Collected data entries
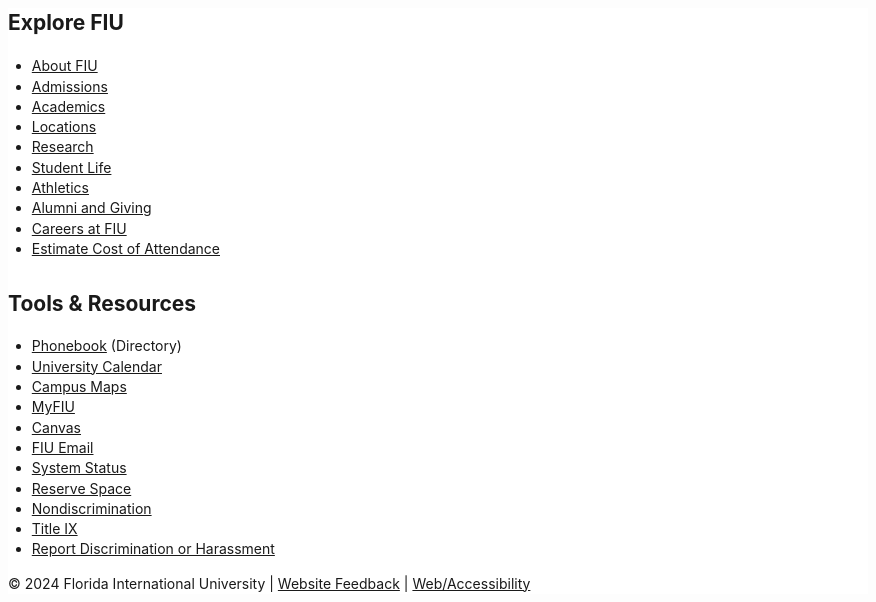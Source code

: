 
## Explore FIU
  * [About FIU](https://www.fiu.edu/about/index.html)
  * [Admissions](https://www.fiu.edu/admissions/index.html)
  * [Academics](https://www.fiu.edu/academics/index.html)
  * [Locations](https://www.fiu.edu/locations/index.html)
  * [Research](https://www.fiu.edu/research/index.html)
  * [Student Life](https://www.fiu.edu/student-life/index.html)
  * [Athletics](https://www.fiu.edu/athletics/index.html)
  * [Alumni and Giving](https://www.fiu.edu/alumni-and-giving/index.html)
  * [Careers at FIU](https://hr.fiu.edu/careers/)
  * [Estimate Cost of Attendance](https://onestop.fiu.edu/finances/estimate-your-costs/)


## Tools & Resources
  * [Phonebook](https://phonebook.fiu.edu) (Directory)
  * [University Calendar](https://calendar.fiu.edu/)
  * [Campus Maps](https://campusmaps.fiu.edu/)
  * [MyFIU](https://my.fiu.edu/)
  * [Canvas](https://canvas.fiu.edu)
  * [FIU Email](http://mail.fiu.edu/)
  * [System Status](https://fiu.service-now.com/sp?id=services_status)
  * [Reserve Space](https://reservespace.fiu.edu/make-reservation/)
  * [Nondiscrimination](https://ace.fiu.edu/civil-rights-and-accessibility/harassment-and-discrimination/)
  * [Title IX](https://ace.fiu.edu/title-ix/)
  * [Report Discrimination or Harassment](https://report.fiu.edu/)


© 2024 Florida International University  | [Website Feedback](https://webforms.fiu.edu/view.php?id=370774) | [Web/Accessibility](https://accessibility.fiu.edu/)
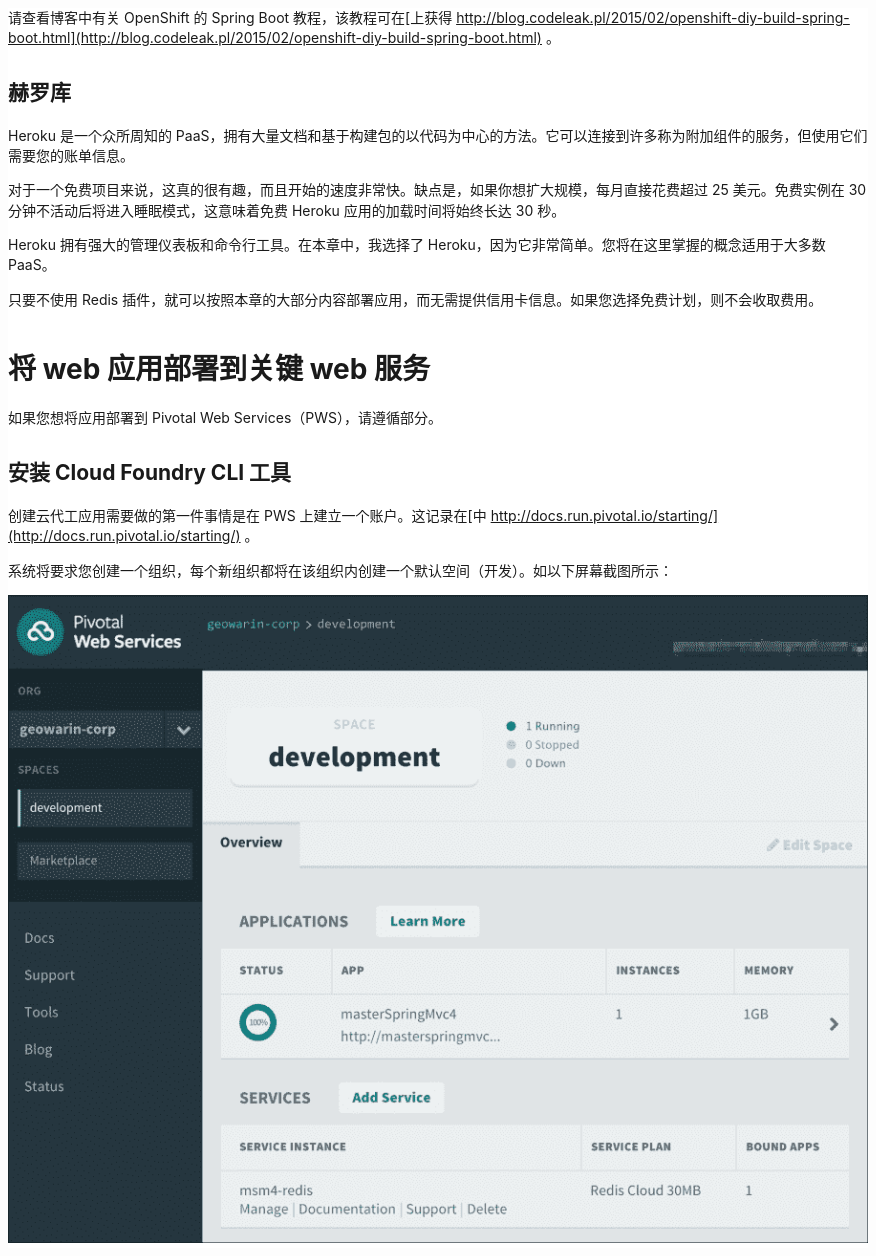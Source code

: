 请查看博客中有关 OpenShift 的 Spring Boot 教程，该教程可在[上获得 http://blog.codeleak.pl/2015/02/openshift-diy-build-spring-boot.html](http://blog.codeleak.pl/2015/02/openshift-diy-build-spring-boot.html) 。

## 赫罗库

Heroku 是一个众所周知的 PaaS，拥有大量文档和基于构建包的以代码为中心的方法。它可以连接到许多称为附加组件的服务，但使用它们需要您的账单信息。

对于一个免费项目来说，这真的很有趣，而且开始的速度非常快。缺点是，如果你想扩大规模，每月直接花费超过 25 美元。免费实例在 30 分钟不活动后将进入睡眠模式，这意味着免费 Heroku 应用的加载时间将始终长达 30 秒。

Heroku 拥有强大的管理仪表板和命令行工具。在本章中，我选择了 Heroku，因为它非常简单。您将在这里掌握的概念适用于大多数 PaaS。

只要不使用 Redis 插件，就可以按照本章的大部分内容部署应用，而无需提供信用卡信息。如果您选择免费计划，则不会收取费用。

# 将 web 应用部署到关键 web 服务

如果您想将应用部署到 Pivotal Web Services（PWS），请遵循部分。

## 安装 Cloud Foundry CLI 工具

创建云代工应用需要做的第一件事情是在 PWS 上建立一个账户。这记录在[中 http://docs.run.pivotal.io/starting/](http://docs.run.pivotal.io/starting/) 。

系统将要求您创建一个组织，每个新组织都将在该组织内创建一个默认空间（开发）。如以下屏幕截图所示：

![Installing the Cloud Foundry CLI tools](img/image00987.jpeg)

* **WHAT IS REQUIRED**:
A complete and exact copy of the records is required. Exclude the pictures.

* **OUTPUT**:
Source code

: 
## Explore FIU
  * [About FIU](https://www.fiu.edu/about/index.html)
  * [Admissions](https://www.fiu.edu/admissions/index.html)
  * [Academics](https://www.fiu.edu/academics/index.html)
  * [Locations](https://www.fiu.edu/locations/index.html)
  * [Research](https://www.fiu.edu/research/index.html)
  * [Student Life](https://www.fiu.edu/student-life/index.html)
  * [Athletics](https://www.fiu.edu/athletics/index.html)
  * [Alumni and Giving](https://www.fiu.edu/alumni-and-giving/index.html)
  * [Careers at FIU](https://hr.fiu.edu/careers/)
  * [Estimate Cost of Attendance](https://onestop.fiu.edu/finances/estimate-your-costs/)


## Tools & Resources
  * [Phonebook](https://phonebook.fiu.edu) (Directory)
  * [University Calendar](https://calendar.fiu.edu/)
  * [Campus Maps](https://campusmaps.fiu.edu/)
  * [MyFIU](https://my.fiu.edu/)
  * [Canvas](https://canvas.fiu.edu)
  * [FIU Email](http://mail.fiu.edu/)
  * [System Status](https://fiu.service-now.com/sp?id=services_status)
  * [Reserve Space](https://reservespace.fiu.edu/make-reservation/)
  * [Nondiscrimination](https://ace.fiu.edu/civil-rights-and-accessibility/harassment-and-discrimination/)
  * [Title IX](https://ace.fiu.edu/title-ix/)
  * [Report Discrimination or Harassment](https://report.fiu.edu/)


© 2024 Florida International University  | [Website Feedback](https://webforms.fiu.edu/view.php?id=370774) | [Web/Accessibility](https://accessibility.fiu.edu/)
Source code

: 请查看博客中有关 OpenShift 的 Spring Boot 教程，该教程可在[上获得 http://blog.codeleak.pl/2015/02/openshift-diy-build-spring-boot.html](http://blog.codeleak.pl/2015/02/openshift-diy-build-spring-boot.html) 。

## 赫罗库

Heroku 是一个众所周知的 PaaS，拥有大量文档和基于构建包的以代码为中心的方法。它可以连接到许多称为附加组件的服务，但使用它们需要您的账单信息。

对于一个免费项目来说，这真的很有趣，而且开始的速度非常快。缺点是，如果你想扩大规模，每月直接花费超过 25 美元。免费实例在 30 分钟不活动后将进入睡眠模式，这意味着免费 Heroku 应用的加载时间将始终长达 30 秒。

Heroku 拥有强大的管理仪表板和命令行工具。在本章中，我选择了 Heroku，因为它非常简单。您将在这里掌握的概念适用于大多数 PaaS。

只要不使用 Redis 插件，就可以按照本章的大部分内容部署应用，而无需提供信用卡信息。如果您选择免费计划，则不会收取费用。

# 将 web 应用部署到关键 web 服务

如果您想将应用部署到 Pivotal Web Services（PWS），请遵循部分。

## 安装 Cloud Foundry CLI 工具

创建云代工应用需要做的第一件事情是在 PWS 上建立一个账户。这记录在[中 http://docs.run.pivotal.io/starting/](http://docs.run.pivotal.io/starting/) 。

系统将要求您创建一个组织，每个新组织都将在该组织内创建一个默认空间（开发）。如以下屏幕截图所示：

![Installing the Cloud Foundry CLI tools](img/image00987.jpeg)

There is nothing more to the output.